In stark contrast to Temple, other panelists actually discussed the conflict in the Middle East. Kudsieh gave a summary of the current political situation within Egypt and how it has affected television coverage and political satire within the country. One of the top television programmers, CBC, was forced to stop programming that satirized the split between the Egyptian military and their appointed interim government and the Islamist Muslim Brotherhood. She said that program writers, as well as their families, have been imprisoned by the current government and Kudsieh accused former dictator and president Hosni Mubarak and his “cronies” of hiding their substantial assets outside of Egypt.

Greenberg’s presentation was similar to that of Kudsieh, in that it was an overview of the post-Arab Spring state of a North African country. Greenberg analyzed the tense political situation in Tunisia, where the Islamist Ennahda party could be trying to create a “moderate” or “conservative” political system if they hold onto power.  But, Greenberg said that “reality tends to resist succinct expectations” of the Islamists and in the end, the political system will most likely “reinforce existing ideologies” of secularism versus Islamist politics. One of the major problems facing Tunisian politics is that it is “impossible to determine whose ideology is radical and whose is not.” Yet, he claimed the Innocence of Muslims video could inflame Muslim tensions within Tunisia, without mentioning the video was supposedly involved in the anti-American terrorist attacks in Benghazi.
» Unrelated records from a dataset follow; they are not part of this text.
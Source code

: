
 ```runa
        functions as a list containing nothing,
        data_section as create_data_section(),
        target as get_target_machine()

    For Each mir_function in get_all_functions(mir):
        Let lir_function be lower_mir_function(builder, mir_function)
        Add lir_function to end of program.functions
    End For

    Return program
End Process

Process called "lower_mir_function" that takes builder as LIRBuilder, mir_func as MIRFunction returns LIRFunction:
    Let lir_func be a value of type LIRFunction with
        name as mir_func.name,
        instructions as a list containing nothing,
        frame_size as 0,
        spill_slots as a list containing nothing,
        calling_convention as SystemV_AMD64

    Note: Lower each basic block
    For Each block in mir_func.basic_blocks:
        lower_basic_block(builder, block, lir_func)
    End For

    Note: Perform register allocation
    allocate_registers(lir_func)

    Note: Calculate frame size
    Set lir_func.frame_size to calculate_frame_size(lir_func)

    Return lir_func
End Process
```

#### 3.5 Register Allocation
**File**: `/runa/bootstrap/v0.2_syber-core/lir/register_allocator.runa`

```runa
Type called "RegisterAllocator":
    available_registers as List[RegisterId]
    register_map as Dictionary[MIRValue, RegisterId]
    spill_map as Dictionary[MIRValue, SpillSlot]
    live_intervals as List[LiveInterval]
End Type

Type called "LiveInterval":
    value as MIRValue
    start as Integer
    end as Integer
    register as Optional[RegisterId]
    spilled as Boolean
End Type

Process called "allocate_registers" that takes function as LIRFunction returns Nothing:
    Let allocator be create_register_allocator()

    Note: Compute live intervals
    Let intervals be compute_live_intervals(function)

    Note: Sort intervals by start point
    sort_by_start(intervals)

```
Greenberg ended his presentation by describing the new, hip political term “technocrat,” which some politicians believe has a magician’s trust or is “an idea and a word so familiar that it seemed” familiar to the Arab dialect. It convinces Tunisians that these are no ordinary politicians, but those they could trust. That is why some politicians and their parties have adopted the phrase that they are “a party of technocrats.”

Bourget focused on how cameras and photography can change the discussion surrounding the Israel-Palestine conflict, of how documentaries can illustrate Palestinians’ “non-violent…movement.” She concluded by saying that there needs to be a “fight against some of the abuses of the occupation that could provide a model for peace processes.”